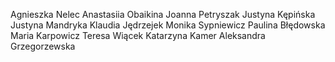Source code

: Agnieszka Nelec
Anastasiia Obaikina
Joanna Petryszak
Justyna Kępińska
Justyna Mandryka
Klaudia Jędrzejek
Monika Sypniewicz
Paulina Błędowska
Maria Karpowicz
Teresa Wiącek
Katarzyna Kamer
Aleksandra Grzegorzewska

WORK TASK
Which lines above hold the word "Justyna"? Copy each of them.

WRITTEN RESPONSE
Justyna Kępińska
Justyna Mandryka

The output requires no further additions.